FDA Adverse Event Injury Summary report: N

OMNI SURGICAL SYSTEM

MDR report key: 9466903 · Received December 13, 2019

Report

Report Number
3010363671-2019-00002
Event Type
Injury
Date Received
December 13, 2019
Date of Event
October 17, 2019
Report Date
December 13, 2019
Manufacturer
SIGHT SCIENCES, INC.
Product Code
MRH
UDI-DI
00858027006310
PMA / PMN Number
K173332
Adverse Event
Yes
Report Source
Manufacturer report
Reporter Location
MO, US
Reporter Occupation
PHYSICIAN

Narratives

Additional Manufacturer Narrative · 1

ALL PERTINENT INFORMATION AVAILABLE TO SIGHT SCIENCES, INC. HAS BEEN SUBMITTED. THE COMPANY IS SUBMITTING THIS MDR TO ENSURE FULL COMPLIANCE WITH 21 CFR PART 803. MFR REFERENCE #: (B)(4).

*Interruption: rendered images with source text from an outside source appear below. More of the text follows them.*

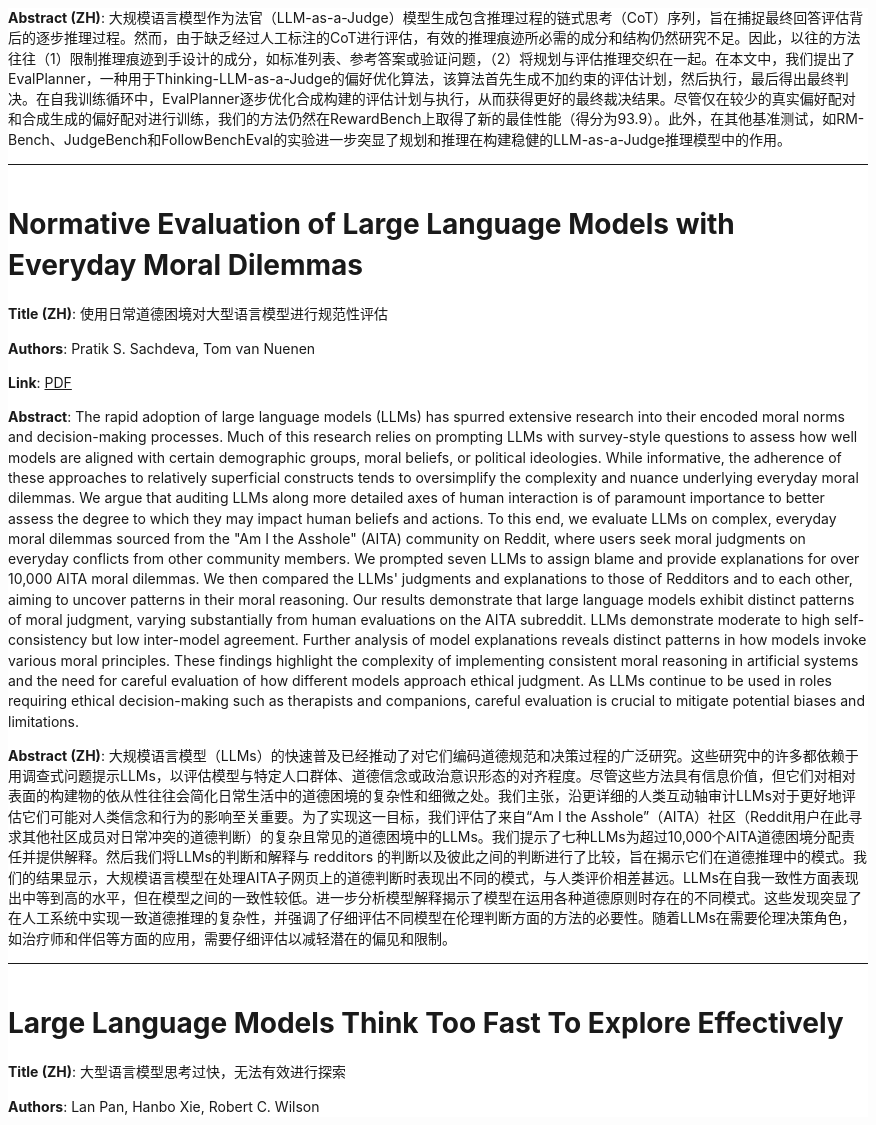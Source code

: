 **Abstract (ZH)**: 大规模语言模型作为法官（LLM-as-a-Judge）模型生成包含推理过程的链式思考（CoT）序列，旨在捕捉最终回答评估背后的逐步推理过程。然而，由于缺乏经过人工标注的CoT进行评估，有效的推理痕迹所必需的成分和结构仍然研究不足。因此，以往的方法往往（1）限制推理痕迹到手设计的成分，如标准列表、参考答案或验证问题，（2）将规划与评估推理交织在一起。在本文中，我们提出了EvalPlanner，一种用于Thinking-LLM-as-a-Judge的偏好优化算法，该算法首先生成不加约束的评估计划，然后执行，最后得出最终判决。在自我训练循环中，EvalPlanner逐步优化合成构建的评估计划与执行，从而获得更好的最终裁决结果。尽管仅在较少的真实偏好配对和合成生成的偏好配对进行训练，我们的方法仍然在RewardBench上取得了新的最佳性能（得分为93.9）。此外，在其他基准测试，如RM-Bench、JudgeBench和FollowBenchEval的实验进一步突显了规划和推理在构建稳健的LLM-as-a-Judge推理模型中的作用。 

---
# Normative Evaluation of Large Language Models with Everyday Moral Dilemmas 

**Title (ZH)**: 使用日常道德困境对大型语言模型进行规范性评估 

**Authors**: Pratik S. Sachdeva, Tom van Nuenen  

**Link**: [PDF](https://arxiv.org/pdf/2501.18081)  

**Abstract**: The rapid adoption of large language models (LLMs) has spurred extensive research into their encoded moral norms and decision-making processes. Much of this research relies on prompting LLMs with survey-style questions to assess how well models are aligned with certain demographic groups, moral beliefs, or political ideologies. While informative, the adherence of these approaches to relatively superficial constructs tends to oversimplify the complexity and nuance underlying everyday moral dilemmas. We argue that auditing LLMs along more detailed axes of human interaction is of paramount importance to better assess the degree to which they may impact human beliefs and actions. To this end, we evaluate LLMs on complex, everyday moral dilemmas sourced from the "Am I the Asshole" (AITA) community on Reddit, where users seek moral judgments on everyday conflicts from other community members. We prompted seven LLMs to assign blame and provide explanations for over 10,000 AITA moral dilemmas. We then compared the LLMs' judgments and explanations to those of Redditors and to each other, aiming to uncover patterns in their moral reasoning. Our results demonstrate that large language models exhibit distinct patterns of moral judgment, varying substantially from human evaluations on the AITA subreddit. LLMs demonstrate moderate to high self-consistency but low inter-model agreement. Further analysis of model explanations reveals distinct patterns in how models invoke various moral principles. These findings highlight the complexity of implementing consistent moral reasoning in artificial systems and the need for careful evaluation of how different models approach ethical judgment. As LLMs continue to be used in roles requiring ethical decision-making such as therapists and companions, careful evaluation is crucial to mitigate potential biases and limitations. 

**Abstract (ZH)**: 大规模语言模型（LLMs）的快速普及已经推动了对它们编码道德规范和决策过程的广泛研究。这些研究中的许多都依赖于用调查式问题提示LLMs，以评估模型与特定人口群体、道德信念或政治意识形态的对齐程度。尽管这些方法具有信息价值，但它们对相对表面的构建物的依从性往往会简化日常生活中的道德困境的复杂性和细微之处。我们主张，沿更详细的人类互动轴审计LLMs对于更好地评估它们可能对人类信念和行为的影响至关重要。为了实现这一目标，我们评估了来自“Am I the Asshole”（AITA）社区（Reddit用户在此寻求其他社区成员对日常冲突的道德判断）的复杂且常见的道德困境中的LLMs。我们提示了七种LLMs为超过10,000个AITA道德困境分配责任并提供解释。然后我们将LLMs的判断和解释与 redditors 的判断以及彼此之间的判断进行了比较，旨在揭示它们在道德推理中的模式。我们的结果显示，大规模语言模型在处理AITA子网页上的道德判断时表现出不同的模式，与人类评价相差甚远。LLMs在自我一致性方面表现出中等到高的水平，但在模型之间的一致性较低。进一步分析模型解释揭示了模型在运用各种道德原则时存在的不同模式。这些发现突显了在人工系统中实现一致道德推理的复杂性，并强调了仔细评估不同模型在伦理判断方面的方法的必要性。随着LLMs在需要伦理决策角色，如治疗师和伴侣等方面的应用，需要仔细评估以减轻潜在的偏见和限制。 

---
# Large Language Models Think Too Fast To Explore Effectively 

**Title (ZH)**: 大型语言模型思考过快，无法有效进行探索 

**Authors**: Lan Pan, Hanbo Xie, Robert C. Wilson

Description of Event or Problem · 1

ON (B)(6) 2019, THE SURGEON PERFORMED VISCODILATION AND GONIOTOMY WITH THE OMNI SURGICAL SYSTEM AS WELL AS CATARACT SURGERY. SURGERY WAS UNEVENTFUL AND THERE WERE NO INTRAOPERATIVE COMPLICATIONS. AT ONE WEEK POST-SURGERY, THE PATIENT HAD HYPOTONY WITHOUT ANY CLINICAL SIGNS AND THE VISUAL ACUITY WAS UNCHANGED FROM PRE-OP (20/50). THE PATIENT WAS PRESCRIBED STEROIDS TO INCREASE THE IOP. THE PATIENT'S PRESSURE CONTINUED TO BE LOW FOR THE FIRST MONTH POST-SURGERY. AT APPROXIMATELY 6 WEEKS POST-SURGERY ((B)(6) 2019), THE IOP INCREASED TO 10 MMHG BUT THE VISUAL ACUITY HAD DECREASED TO 20/400. AT APPROXIMATELY 2 MONTHS POST-SURGERY ((B)(6) 2019), WITH THE PRESSURE STILL LOW AND THE VISION AT 20/200, THE PATIENT WAS SEEN BY A NEURO-OPHTHALMOLOGIST WHO DIAGNOSED THE PATIENT WITH PAPILLEDEMA DUE TO AN EXTENDED PERIOD OF LOW PERFUSION AS A RESULT OF LOW IOP. THE PATIENT IS UNDER TREATMENT AND OBSERVATION. THE OPTIC NERVE SWELLING HAS REDUCED BUT THE VISION IS STILL 20/200. THE DOCTOR IS UNABLE TO DETERMINE THE PATHOPHYSIOLOGY BEHIND THE PAPILLEDEMA.

Devices

Seq Brand Generic Product Code Manufacturer Model Lot UDI-DI
1259100 OMNI SURGICAL SYSTEM VISCOELASTIC INJECTOR MRH SIGHT SCIENCES, INC. 05600 00858027006310

Patients

Seq Age Sex Outcome Treatment
1 62 YR Other